Entries provided ::
------------

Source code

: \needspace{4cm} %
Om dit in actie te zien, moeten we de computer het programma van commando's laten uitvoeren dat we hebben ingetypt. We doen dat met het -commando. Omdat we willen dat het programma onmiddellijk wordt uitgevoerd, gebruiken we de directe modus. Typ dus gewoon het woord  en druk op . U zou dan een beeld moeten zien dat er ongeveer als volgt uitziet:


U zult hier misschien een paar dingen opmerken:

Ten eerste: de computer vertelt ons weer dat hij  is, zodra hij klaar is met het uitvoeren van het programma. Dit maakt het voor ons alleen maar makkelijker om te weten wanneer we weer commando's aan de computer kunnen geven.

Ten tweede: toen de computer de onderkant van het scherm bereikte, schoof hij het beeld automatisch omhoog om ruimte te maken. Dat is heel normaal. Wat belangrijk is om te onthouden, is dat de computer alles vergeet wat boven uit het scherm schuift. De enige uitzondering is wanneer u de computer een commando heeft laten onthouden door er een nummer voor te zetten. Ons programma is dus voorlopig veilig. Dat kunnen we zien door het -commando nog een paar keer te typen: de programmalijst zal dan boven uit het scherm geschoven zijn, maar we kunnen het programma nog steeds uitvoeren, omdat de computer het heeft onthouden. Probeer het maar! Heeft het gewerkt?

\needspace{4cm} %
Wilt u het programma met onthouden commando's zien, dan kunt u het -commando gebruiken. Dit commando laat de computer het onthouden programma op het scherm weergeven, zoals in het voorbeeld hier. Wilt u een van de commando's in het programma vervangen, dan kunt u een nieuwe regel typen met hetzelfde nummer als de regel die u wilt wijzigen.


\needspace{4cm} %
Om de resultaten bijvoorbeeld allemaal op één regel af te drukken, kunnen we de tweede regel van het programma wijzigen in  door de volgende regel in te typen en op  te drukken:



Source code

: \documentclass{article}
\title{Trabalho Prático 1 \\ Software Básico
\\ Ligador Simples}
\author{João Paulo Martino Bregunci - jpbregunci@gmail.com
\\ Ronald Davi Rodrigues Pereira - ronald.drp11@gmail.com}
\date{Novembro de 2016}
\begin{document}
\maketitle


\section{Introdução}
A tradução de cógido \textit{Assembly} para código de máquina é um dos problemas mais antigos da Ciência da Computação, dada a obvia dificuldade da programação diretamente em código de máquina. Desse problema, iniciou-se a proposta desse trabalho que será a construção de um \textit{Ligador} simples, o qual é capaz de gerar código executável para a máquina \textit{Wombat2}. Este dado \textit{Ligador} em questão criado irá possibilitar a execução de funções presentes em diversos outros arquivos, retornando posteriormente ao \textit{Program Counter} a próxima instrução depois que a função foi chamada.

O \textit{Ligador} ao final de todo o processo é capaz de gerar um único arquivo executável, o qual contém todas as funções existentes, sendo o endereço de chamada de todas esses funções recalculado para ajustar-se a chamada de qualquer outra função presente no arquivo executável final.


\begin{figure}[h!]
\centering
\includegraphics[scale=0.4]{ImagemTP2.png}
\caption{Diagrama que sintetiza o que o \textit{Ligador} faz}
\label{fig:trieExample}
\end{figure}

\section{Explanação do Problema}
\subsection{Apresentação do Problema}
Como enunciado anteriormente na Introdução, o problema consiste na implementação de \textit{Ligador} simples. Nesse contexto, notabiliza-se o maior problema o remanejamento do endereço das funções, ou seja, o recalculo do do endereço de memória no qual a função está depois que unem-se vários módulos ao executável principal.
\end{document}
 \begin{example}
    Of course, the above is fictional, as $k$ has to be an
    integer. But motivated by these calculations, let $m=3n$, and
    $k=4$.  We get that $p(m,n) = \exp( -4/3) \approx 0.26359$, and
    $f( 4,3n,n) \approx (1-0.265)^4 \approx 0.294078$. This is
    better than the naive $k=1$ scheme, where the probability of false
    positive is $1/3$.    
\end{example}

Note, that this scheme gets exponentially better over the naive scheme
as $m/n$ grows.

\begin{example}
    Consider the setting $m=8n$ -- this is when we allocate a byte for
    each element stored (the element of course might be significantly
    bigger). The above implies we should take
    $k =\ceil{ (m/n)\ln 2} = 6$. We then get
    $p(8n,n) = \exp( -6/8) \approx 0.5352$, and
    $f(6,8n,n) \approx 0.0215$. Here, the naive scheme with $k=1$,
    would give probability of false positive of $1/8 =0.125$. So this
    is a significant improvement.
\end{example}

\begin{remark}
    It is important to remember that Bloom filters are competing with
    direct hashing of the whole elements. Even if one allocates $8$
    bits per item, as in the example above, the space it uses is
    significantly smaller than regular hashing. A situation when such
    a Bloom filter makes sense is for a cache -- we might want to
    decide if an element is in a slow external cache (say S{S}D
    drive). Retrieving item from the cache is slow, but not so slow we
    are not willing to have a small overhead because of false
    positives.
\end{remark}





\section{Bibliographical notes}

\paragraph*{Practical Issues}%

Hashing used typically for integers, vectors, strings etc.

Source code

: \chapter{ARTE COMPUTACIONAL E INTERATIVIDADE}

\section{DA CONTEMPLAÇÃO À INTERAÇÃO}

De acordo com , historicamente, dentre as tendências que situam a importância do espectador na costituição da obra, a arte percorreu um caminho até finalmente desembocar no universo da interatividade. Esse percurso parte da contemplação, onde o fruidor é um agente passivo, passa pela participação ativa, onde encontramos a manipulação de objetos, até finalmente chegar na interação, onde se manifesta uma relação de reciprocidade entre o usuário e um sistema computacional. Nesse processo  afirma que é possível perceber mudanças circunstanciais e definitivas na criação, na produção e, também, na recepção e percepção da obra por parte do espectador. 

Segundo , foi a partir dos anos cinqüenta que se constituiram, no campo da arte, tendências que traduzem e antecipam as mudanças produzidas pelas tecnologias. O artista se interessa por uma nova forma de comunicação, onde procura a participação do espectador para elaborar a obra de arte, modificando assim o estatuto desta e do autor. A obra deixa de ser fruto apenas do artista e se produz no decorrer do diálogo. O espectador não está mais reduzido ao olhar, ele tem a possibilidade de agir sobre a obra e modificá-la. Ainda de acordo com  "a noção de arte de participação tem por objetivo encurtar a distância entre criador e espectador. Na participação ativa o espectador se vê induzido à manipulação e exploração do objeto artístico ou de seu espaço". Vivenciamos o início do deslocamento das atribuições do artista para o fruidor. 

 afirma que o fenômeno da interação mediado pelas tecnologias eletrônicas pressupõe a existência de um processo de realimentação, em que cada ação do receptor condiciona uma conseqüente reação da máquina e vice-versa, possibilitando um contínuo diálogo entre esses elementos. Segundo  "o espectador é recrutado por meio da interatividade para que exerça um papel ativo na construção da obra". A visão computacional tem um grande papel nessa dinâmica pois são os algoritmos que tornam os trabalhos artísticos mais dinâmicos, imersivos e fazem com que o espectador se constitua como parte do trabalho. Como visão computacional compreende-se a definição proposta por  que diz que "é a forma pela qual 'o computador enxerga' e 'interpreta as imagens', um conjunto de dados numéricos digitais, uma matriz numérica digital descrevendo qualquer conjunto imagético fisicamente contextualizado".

------------

Work order ::
Write the number of data lines with "approx", nothing else.

Answer to the problem ::
4